(Records from a collection)
********************
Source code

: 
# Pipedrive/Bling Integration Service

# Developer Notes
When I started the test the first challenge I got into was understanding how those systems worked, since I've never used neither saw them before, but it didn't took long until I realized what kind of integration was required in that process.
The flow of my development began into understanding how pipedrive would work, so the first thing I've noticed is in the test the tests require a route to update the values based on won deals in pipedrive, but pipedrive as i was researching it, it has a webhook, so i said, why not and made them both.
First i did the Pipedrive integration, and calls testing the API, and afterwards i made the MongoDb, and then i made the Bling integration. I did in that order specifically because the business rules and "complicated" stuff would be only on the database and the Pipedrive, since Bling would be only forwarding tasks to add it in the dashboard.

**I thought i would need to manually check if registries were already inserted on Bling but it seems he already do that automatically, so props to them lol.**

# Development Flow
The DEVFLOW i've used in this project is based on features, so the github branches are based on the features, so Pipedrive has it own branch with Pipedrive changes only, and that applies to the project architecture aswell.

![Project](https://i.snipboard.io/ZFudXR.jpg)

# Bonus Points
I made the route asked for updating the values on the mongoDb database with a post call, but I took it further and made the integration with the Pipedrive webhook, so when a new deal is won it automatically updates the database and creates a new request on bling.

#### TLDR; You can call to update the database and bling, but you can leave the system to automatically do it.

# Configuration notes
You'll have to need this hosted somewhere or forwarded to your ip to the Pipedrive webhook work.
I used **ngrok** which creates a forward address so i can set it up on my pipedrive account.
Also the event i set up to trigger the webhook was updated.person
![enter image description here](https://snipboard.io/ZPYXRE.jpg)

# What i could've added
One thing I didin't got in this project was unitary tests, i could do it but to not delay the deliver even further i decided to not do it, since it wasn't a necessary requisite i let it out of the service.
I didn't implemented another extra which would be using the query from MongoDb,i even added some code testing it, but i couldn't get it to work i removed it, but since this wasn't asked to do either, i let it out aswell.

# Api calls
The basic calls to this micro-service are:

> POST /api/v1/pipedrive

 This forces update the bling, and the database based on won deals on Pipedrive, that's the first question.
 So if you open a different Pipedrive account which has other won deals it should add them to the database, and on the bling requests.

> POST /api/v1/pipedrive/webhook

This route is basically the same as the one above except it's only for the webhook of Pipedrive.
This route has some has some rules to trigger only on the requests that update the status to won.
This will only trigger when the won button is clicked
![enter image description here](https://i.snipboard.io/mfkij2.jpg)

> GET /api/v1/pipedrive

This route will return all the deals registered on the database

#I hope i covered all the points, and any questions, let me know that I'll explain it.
********************
## What to work on
Each entry needs to be written out again, exactly as given.

## Finished exercise
Source code

: 
# Pipedrive/Bling Integration Service

# Developer Notes
When I started the test the first challenge I got into was understanding how those systems worked, since I've never used neither saw them before, but it didn't took long until I realized what kind of integration was required in that process.
The flow of my development began into understanding how pipedrive would work, so the first thing I've noticed is in the test the tests require a route to update the values based on won deals in pipedrive, but pipedrive as i was researching it, it has a webhook, so i said, why not and made them both.
First i did the Pipedrive integration, and calls testing the API, and afterwards i made the MongoDb, and then i made the Bling integration. I did in that order specifically because the business rules and "complicated" stuff would be only on the database and the Pipedrive, since Bling would be only forwarding tasks to add it in the dashboard.

**I thought i would need to manually check if registries were already inserted on Bling but it seems he already do that automatically, so props to them lol.**

# Development Flow
The DEVFLOW i've used in this project is based on features, so the github branches are based on the features, so Pipedrive has it own branch with Pipedrive changes only, and that applies to the project architecture aswell.

![Project](https://i.snipboard.io/ZFudXR.jpg)

# Bonus Points
I made the route asked for updating the values on the mongoDb database with a post call, but I took it further and made the integration with the Pipedrive webhook, so when a new deal is won it automatically updates the database and creates a new request on bling.

#### TLDR; You can call to update the database and bling, but you can leave the system to automatically do it.

# Configuration notes
You'll have to need this hosted somewhere or forwarded to your ip to the Pipedrive webhook work.
I used **ngrok** which creates a forward address so i can set it up on my pipedrive account.
Also the event i set up to trigger the webhook was updated.person
![enter image description here](https://snipboard.io/ZPYXRE.jpg)

# What i could've added
One thing I didin't got in this project was unitary tests, i could do it but to not delay the deliver even further i decided to not do it, since it wasn't a necessary requisite i let it out of the service.
I didn't implemented another extra which would be using the query from MongoDb,i even added some code testing it, but i couldn't get it to work i removed it, but since this wasn't asked to do either, i let it out aswell.

# Api calls
The basic calls to this micro-service are:

> POST /api/v1/pipedrive

 This forces update the bling, and the database based on won deals on Pipedrive, that's the first question.
 So if you open a different Pipedrive account which has other won deals it should add them to the database, and on the bling requests.

> POST /api/v1/pipedrive/webhook

This route is basically the same as the one above except it's only for the webhook of Pipedrive.
This route has some has some rules to trigger only on the requests that update the status to won.
This will only trigger when the won button is clicked
![enter image description here](https://i.snipboard.io/mfkij2.jpg)

> GET /api/v1/pipedrive

This route will return all the deals registered on the database

#I hope i covered all the points, and any questions, let me know that I'll explain it.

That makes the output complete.